TRY IT: Could you copy the data that follows exactly as written, but drop the pictures?

DATA IN THIS EXERCISE:
%%
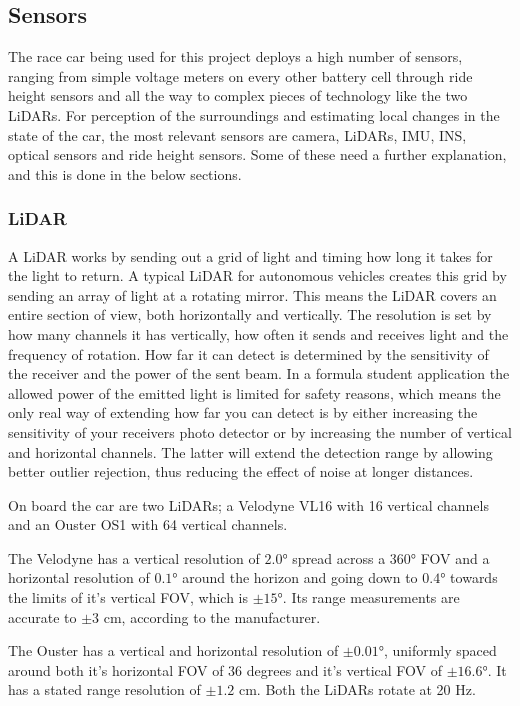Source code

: \subsection{Sensors}
The race car being used for this project deploys a high number of sensors, ranging from simple voltage meters on every other battery cell through ride height sensors and all the way to complex pieces of technology like the two \glspl{LiDAR}. For perception of the surroundings and estimating local changes in the state of the car, the most relevant sensors are camera, \glspl{LiDAR}, \gls{IMU}, \gls{INS}, optical sensors and ride height sensors. Some of these need a further explanation, and this is done in the below sections.

\subsubsection{LiDAR}
A \gls{LiDAR} works by sending out a grid of light and timing how long it takes for the light to return. A typical \gls{LiDAR} for autonomous vehicles creates this grid by sending an array of light at a rotating mirror. This means the \gls{LiDAR} covers an entire section of view, both horizontally and vertically. The resolution is set by how many channels it has vertically, how often it sends and receives light and the frequency of rotation. How far it can detect is determined by the sensitivity of the receiver and the power of the sent beam. In a formula student application the allowed power of the emitted light is limited for safety reasons, which means the only real way of extending how far you can detect is by either increasing the sensitivity of your receivers photo detector or by increasing the number of vertical and horizontal channels. The latter will extend the detection range by allowing better outlier rejection, thus reducing the effect of noise at longer distances. 

On board the car are two \glspl{LiDAR}; a Velodyne VL16 with 16 vertical channels and an Ouster OS1 with 64 vertical channels. 

The Velodyne has a vertical resolution of $2.0$\si{\degree} spread across a $360$\si{\degree} \gls{FOV} and a horizontal resolution of $0.1$\si{\degree} around the horizon and going down to $0.4$\si{\degree} towards the limits of it's vertical \gls{FOV}, which is $\pm 15$\si{\degree}. Its range measurements are accurate to $\pm 3$ \si{\cm}, according to the manufacturer. 

The Ouster has a vertical and horizontal resolution of $\pm0.01$\si{\degree}, uniformly spaced around both it's horizontal \gls{FOV} of $36$ degrees and it's vertical \gls{FOV} of $\pm 16.6$\si{\degree}. It has a stated range resolution of $\pm 1.2$ \si{\cm}. Both the \glspl{LiDAR} rotate at 20 \si{\hertz}.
%%
WRITTEN RESPONSE:
Source code

: \subsection{Sensors}
The race car being used for this project deploys a high number of sensors, ranging from simple voltage meters on every other battery cell through ride height sensors and all the way to complex pieces of technology like the two \glspl{LiDAR}. For perception of the surroundings and estimating local changes in the state of the car, the most relevant sensors are camera, \glspl{LiDAR}, \gls{IMU}, \gls{INS}, optical sensors and ride height sensors. Some of these need a further explanation, and this is done in the below sections.

\subsubsection{LiDAR}
A \gls{LiDAR} works by sending out a grid of light and timing how long it takes for the light to return. A typical \gls{LiDAR} for autonomous vehicles creates this grid by sending an array of light at a rotating mirror. This means the \gls{LiDAR} covers an entire section of view, both horizontally and vertically. The resolution is set by how many channels it has vertically, how often it sends and receives light and the frequency of rotation. How far it can detect is determined by the sensitivity of the receiver and the power of the sent beam. In a formula student application the allowed power of the emitted light is limited for safety reasons, which means the only real way of extending how far you can detect is by either increasing the sensitivity of your receivers photo detector or by increasing the number of vertical and horizontal channels. The latter will extend the detection range by allowing better outlier rejection, thus reducing the effect of noise at longer distances. 

On board the car are two \glspl{LiDAR}; a Velodyne VL16 with 16 vertical channels and an Ouster OS1 with 64 vertical channels. 

The Velodyne has a vertical resolution of $2.0$\si{\degree} spread across a $360$\si{\degree} \gls{FOV} and a horizontal resolution of $0.1$\si{\degree} around the horizon and going down to $0.4$\si{\degree} towards the limits of it's vertical \gls{FOV}, which is $\pm 15$\si{\degree}. Its range measurements are accurate to $\pm 3$ \si{\cm}, according to the manufacturer. 

The Ouster has a vertical and horizontal resolution of $\pm0.01$\si{\degree}, uniformly spaced around both it's horizontal \gls{FOV} of $36$ degrees and it's vertical \gls{FOV} of $\pm 16.6$\si{\degree}. It has a stated range resolution of $\pm 1.2$ \si{\cm}. Both the \glspl{LiDAR} rotate at 20 \si{\hertz}.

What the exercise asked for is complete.